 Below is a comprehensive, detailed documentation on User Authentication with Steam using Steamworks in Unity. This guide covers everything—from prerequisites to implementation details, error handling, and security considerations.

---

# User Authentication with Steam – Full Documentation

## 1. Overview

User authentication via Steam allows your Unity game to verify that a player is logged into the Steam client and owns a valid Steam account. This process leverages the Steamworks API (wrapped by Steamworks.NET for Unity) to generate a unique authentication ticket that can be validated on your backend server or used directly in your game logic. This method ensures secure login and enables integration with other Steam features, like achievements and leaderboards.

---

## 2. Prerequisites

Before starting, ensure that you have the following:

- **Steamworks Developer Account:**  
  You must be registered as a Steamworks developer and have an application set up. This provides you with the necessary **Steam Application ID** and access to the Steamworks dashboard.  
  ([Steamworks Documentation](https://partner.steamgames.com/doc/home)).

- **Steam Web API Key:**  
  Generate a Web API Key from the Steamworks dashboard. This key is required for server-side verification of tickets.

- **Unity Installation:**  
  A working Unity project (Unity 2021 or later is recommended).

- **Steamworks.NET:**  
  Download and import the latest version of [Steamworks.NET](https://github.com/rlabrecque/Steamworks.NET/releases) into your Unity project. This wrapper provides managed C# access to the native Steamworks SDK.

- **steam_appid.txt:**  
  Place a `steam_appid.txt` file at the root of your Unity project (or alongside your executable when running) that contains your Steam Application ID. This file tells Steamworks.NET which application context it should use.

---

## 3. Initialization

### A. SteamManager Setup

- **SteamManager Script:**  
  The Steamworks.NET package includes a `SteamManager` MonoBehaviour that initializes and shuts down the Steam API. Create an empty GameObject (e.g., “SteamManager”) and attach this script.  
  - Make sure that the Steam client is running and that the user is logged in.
########
PROBLEM: All of the data above should be reproduced exactly.

RESPONSE BOX:
 Below is a comprehensive, detailed documentation on User Authentication with Steam using Steamworks in Unity. This guide covers everything—from prerequisites to implementation details, error handling, and security considerations.

---

# User Authentication with Steam – Full Documentation

## 1. Overview

User authentication via Steam allows your Unity game to verify that a player is logged into the Steam client and owns a valid Steam account. This process leverages the Steamworks API (wrapped by Steamworks.NET for Unity) to generate a unique authentication ticket that can be validated on your backend server or used directly in your game logic. This method ensures secure login and enables integration with other Steam features, like achievements and leaderboards.

---

## 2. Prerequisites

Before starting, ensure that you have the following:

- **Steamworks Developer Account:**  
  You must be registered as a Steamworks developer and have an application set up. This provides you with the necessary **Steam Application ID** and access to the Steamworks dashboard.  
  ([Steamworks Documentation](https://partner.steamgames.com/doc/home)).

- **Steam Web API Key:**  
  Generate a Web API Key from the Steamworks dashboard. This key is required for server-side verification of tickets.

- **Unity Installation:**  
  A working Unity project (Unity 2021 or later is recommended).

- **Steamworks.NET:**  
  Download and import the latest version of [Steamworks.NET](https://github.com/rlabrecque/Steamworks.NET/releases) into your Unity project. This wrapper provides managed C# access to the native Steamworks SDK.

- **steam_appid.txt:**  
  Place a `steam_appid.txt` file at the root of your Unity project (or alongside your executable when running) that contains your Steam Application ID. This file tells Steamworks.NET which application context it should use.

---

## 3. Initialization

### A. SteamManager Setup

- **SteamManager Script:**  
  The Steamworks.NET package includes a `SteamManager` MonoBehaviour that initializes and shuts down the Steam API. Create an empty GameObject (e.g., “SteamManager”) and attach this script.  
  - Make sure that the Steam client is running and that the user is logged in.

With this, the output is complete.